You wouldn’t be able to swing the rifle at the enemy, given that’s tethered to the wall.
This is part of an interactive addition to the museum that will give the public a hands-on experience of what barracks life was like for a soldier in the 1890s and in 1942. Although it's not so hands-on for everyone, apparently. "The Irish can be a bit shy," says Lar Joye, curator of the museum's Soldiers and Chiefsexhibition. "The tourists are usually much more eager to give it a go, but the Irish aren't so sure." Why? "They don't like to embarrass themselves. They need someone to have a go of it first." If they're shy with that, then there's a danger they'll run away from the replica uniforms that they can also try on. There are ammunitions factory overalls, UN peacekeeping shirts and 19th-century jackets, as well as helmets and berets.
When you put on the kind of helmet the Irish Army sported during the second World War, you realise that it sits on your head like a soup bowl and leaves ample room for a bullet or bit of shrapnel to hit your nape and neck. The German helmets were much better, explains Joye, because they covered the whole head and neck. Because they were associated with the Nazis, mimicking them wasn’t the popular thing to do.
The new barracks-life section packs a lot in. Part of the novelty is that visitors get a feel for real military kit. At organised workshops and school tours, they open up boxes that include such items as gas masks, ivory toothbrushes and bullets. It’s utterly engaging, not least because it takes the exhibition out from behind glass.
In the age of interactivity, the trick for every modern museum is to give people an experience of history that is not simply confined to behind glass.
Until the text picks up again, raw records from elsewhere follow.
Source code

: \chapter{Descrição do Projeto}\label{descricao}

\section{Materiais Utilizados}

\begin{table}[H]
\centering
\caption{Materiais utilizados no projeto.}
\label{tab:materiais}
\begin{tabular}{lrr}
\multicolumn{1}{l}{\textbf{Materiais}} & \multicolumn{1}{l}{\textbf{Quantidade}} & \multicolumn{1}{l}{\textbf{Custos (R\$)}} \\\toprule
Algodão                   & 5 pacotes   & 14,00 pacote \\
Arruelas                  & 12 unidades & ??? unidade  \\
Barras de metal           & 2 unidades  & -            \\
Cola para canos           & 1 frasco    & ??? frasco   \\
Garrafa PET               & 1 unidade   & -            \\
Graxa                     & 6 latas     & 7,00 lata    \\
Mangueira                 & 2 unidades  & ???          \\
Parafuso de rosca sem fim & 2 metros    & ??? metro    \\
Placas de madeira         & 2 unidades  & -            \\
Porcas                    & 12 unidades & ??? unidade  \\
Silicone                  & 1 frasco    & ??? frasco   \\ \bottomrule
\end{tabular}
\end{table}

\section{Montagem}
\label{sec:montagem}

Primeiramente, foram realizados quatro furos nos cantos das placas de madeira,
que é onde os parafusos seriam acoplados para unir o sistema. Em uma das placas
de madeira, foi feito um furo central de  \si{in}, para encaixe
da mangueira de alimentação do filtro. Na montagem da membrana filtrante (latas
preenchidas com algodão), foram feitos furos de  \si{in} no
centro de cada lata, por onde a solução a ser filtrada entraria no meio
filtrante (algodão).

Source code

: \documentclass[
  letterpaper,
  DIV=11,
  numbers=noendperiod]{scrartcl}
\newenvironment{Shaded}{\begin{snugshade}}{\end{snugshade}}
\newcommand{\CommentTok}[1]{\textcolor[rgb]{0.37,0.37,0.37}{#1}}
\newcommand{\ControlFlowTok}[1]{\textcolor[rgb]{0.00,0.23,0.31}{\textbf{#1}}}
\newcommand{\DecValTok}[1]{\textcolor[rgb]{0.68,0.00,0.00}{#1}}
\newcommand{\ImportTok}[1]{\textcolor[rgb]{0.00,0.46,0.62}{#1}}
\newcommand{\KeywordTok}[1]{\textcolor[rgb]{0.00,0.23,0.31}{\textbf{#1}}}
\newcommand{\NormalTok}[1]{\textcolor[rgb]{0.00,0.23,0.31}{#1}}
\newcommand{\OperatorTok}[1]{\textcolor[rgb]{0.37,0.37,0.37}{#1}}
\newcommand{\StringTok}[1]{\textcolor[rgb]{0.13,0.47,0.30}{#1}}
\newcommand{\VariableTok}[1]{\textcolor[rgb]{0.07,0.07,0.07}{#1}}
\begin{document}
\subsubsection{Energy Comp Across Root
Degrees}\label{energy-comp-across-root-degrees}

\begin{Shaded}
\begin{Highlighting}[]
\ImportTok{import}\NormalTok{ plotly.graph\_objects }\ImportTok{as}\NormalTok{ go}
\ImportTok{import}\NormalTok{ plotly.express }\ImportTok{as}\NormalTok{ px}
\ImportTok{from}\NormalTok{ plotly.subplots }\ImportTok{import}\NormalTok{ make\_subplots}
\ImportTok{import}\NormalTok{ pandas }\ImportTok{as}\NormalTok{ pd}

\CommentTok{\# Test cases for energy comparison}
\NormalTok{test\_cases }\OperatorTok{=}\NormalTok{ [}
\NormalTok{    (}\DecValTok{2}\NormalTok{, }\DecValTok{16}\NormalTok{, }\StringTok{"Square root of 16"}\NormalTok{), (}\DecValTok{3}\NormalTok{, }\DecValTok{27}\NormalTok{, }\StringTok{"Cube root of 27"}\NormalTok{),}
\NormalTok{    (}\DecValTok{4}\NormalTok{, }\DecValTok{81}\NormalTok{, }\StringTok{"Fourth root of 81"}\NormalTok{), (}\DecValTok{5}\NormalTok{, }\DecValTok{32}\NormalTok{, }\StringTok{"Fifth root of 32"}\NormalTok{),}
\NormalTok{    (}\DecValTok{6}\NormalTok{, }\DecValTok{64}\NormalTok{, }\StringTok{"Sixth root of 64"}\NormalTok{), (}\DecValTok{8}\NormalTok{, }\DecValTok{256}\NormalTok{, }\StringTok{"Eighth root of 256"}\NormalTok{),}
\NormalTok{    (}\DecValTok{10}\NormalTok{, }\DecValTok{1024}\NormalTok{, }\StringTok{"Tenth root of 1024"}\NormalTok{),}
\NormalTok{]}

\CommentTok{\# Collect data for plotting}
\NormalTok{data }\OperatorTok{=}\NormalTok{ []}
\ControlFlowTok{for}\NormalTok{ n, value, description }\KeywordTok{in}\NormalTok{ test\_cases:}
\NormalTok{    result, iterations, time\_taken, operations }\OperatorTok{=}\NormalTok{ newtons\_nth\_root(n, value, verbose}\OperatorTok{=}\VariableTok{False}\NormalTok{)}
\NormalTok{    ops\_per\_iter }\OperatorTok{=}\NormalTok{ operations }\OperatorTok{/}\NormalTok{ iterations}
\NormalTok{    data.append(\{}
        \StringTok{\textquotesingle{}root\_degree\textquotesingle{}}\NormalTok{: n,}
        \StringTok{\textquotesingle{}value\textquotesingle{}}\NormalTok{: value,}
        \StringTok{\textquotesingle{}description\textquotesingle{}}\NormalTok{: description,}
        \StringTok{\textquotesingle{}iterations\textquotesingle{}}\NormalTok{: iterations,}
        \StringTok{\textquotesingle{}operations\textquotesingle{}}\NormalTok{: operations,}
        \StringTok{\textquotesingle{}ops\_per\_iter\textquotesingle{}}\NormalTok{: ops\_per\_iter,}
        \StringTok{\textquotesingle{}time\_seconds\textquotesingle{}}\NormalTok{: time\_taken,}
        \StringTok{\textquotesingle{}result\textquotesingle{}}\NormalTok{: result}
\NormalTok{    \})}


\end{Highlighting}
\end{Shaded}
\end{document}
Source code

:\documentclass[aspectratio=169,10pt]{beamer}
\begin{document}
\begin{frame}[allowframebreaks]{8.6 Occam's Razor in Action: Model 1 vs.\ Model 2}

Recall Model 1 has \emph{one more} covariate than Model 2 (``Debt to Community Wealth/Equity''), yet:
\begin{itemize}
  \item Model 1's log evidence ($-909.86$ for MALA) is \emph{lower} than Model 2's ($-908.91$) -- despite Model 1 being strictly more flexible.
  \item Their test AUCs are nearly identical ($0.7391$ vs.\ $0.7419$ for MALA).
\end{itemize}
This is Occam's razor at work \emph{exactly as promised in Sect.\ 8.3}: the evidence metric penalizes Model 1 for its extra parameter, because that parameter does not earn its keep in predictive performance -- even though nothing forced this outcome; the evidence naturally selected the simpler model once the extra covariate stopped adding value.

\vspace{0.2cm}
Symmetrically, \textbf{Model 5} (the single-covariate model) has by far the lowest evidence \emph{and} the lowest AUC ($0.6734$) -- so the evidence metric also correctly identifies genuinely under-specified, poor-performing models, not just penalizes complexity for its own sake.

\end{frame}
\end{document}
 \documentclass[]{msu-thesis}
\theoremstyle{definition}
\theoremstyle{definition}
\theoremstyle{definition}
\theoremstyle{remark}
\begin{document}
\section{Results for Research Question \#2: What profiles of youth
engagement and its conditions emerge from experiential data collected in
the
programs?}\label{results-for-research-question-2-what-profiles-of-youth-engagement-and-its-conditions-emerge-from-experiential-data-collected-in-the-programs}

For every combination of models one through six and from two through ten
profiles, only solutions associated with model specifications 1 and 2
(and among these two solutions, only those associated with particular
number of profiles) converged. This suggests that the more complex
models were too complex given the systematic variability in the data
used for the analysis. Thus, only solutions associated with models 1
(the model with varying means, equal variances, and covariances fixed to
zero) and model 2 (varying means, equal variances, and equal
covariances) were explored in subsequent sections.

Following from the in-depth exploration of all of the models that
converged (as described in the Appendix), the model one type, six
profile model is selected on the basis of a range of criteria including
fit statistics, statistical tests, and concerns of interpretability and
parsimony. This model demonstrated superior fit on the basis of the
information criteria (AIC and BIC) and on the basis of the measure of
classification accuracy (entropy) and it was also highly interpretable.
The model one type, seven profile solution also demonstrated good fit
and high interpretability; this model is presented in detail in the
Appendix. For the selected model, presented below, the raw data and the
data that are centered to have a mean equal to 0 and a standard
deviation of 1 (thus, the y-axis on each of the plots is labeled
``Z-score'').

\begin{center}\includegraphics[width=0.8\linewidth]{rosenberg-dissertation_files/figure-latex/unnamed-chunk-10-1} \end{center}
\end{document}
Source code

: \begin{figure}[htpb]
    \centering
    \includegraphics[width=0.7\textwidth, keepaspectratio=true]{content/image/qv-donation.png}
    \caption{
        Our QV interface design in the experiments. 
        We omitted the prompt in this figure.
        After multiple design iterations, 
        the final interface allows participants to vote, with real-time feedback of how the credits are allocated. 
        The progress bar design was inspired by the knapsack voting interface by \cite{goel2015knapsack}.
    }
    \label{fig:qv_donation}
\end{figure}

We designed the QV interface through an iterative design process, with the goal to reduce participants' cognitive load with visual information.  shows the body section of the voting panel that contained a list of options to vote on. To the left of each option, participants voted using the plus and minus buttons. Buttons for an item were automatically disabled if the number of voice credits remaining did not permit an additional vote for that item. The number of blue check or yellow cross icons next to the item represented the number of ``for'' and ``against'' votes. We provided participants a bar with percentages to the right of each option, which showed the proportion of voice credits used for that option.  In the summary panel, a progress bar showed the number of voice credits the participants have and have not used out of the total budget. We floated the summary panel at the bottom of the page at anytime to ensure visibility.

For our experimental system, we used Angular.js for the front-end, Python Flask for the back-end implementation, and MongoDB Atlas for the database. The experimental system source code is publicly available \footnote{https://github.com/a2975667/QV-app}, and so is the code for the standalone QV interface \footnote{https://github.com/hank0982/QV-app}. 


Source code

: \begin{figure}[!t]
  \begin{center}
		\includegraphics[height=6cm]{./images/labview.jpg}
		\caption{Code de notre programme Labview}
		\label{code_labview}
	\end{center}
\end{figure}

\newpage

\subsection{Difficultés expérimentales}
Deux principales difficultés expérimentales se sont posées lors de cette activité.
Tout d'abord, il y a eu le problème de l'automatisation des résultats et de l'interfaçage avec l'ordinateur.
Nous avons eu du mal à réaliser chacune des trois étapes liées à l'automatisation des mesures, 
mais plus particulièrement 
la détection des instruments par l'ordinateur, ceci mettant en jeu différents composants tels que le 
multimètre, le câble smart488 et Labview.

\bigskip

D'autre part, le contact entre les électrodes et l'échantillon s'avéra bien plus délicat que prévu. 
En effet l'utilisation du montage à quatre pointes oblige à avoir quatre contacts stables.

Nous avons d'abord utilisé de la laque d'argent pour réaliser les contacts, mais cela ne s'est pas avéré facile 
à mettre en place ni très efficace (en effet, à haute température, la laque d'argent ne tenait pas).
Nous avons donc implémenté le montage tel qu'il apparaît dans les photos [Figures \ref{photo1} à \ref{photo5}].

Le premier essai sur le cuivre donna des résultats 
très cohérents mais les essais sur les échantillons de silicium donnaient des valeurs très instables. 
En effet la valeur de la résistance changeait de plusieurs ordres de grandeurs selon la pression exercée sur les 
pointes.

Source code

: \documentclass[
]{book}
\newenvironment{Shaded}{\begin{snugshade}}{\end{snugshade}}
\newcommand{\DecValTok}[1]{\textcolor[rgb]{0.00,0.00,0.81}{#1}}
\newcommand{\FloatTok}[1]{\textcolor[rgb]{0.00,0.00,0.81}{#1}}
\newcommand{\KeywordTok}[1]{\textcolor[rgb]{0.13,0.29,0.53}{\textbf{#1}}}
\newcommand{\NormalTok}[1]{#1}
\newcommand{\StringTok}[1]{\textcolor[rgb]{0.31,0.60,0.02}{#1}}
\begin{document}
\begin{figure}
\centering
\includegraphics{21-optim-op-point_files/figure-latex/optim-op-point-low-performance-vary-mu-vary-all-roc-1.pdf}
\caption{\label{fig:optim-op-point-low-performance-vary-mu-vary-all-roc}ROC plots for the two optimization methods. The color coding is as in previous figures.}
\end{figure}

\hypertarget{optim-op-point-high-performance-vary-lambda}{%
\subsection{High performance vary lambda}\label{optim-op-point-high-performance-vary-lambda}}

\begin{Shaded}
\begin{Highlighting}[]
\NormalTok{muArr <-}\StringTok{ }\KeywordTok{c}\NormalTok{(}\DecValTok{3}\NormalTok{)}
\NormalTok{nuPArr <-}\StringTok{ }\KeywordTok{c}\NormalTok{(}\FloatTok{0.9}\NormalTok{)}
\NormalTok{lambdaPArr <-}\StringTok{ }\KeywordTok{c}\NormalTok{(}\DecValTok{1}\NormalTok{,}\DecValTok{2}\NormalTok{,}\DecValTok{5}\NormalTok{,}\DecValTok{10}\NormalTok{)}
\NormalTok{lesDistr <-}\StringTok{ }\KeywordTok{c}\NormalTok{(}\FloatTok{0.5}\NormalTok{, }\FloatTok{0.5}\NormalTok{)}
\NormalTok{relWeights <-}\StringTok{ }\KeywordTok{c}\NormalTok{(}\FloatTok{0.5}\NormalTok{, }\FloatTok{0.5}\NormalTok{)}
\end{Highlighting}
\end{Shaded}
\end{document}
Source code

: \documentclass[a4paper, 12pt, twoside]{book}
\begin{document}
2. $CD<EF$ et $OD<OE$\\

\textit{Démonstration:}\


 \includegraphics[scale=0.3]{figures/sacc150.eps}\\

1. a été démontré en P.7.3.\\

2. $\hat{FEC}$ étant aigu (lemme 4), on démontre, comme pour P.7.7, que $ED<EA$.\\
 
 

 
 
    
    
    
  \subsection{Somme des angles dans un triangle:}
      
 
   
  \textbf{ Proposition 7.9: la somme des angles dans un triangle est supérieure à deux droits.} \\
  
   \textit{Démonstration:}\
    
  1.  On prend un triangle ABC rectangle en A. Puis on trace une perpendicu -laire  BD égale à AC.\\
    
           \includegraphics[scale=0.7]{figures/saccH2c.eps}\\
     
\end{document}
That’s not possible with everything in an exhibition such as Soldiers and Chiefs, which has delicate and valuable artefacts including the shirt James Connolly wore when wounded at the GPO and the sword carried by King William of Orange at the Battle of the Boyne. But it already had some novel elements, including interactive touchscreens and mounted guns that visitors can test out.
As we finish up the tour, there’s a family going through their drills with the rifle and the sergeant. They’re Spanish and if they’re not being put off by the Irish language orders, then they’re not likely to be embarrassed at having a go.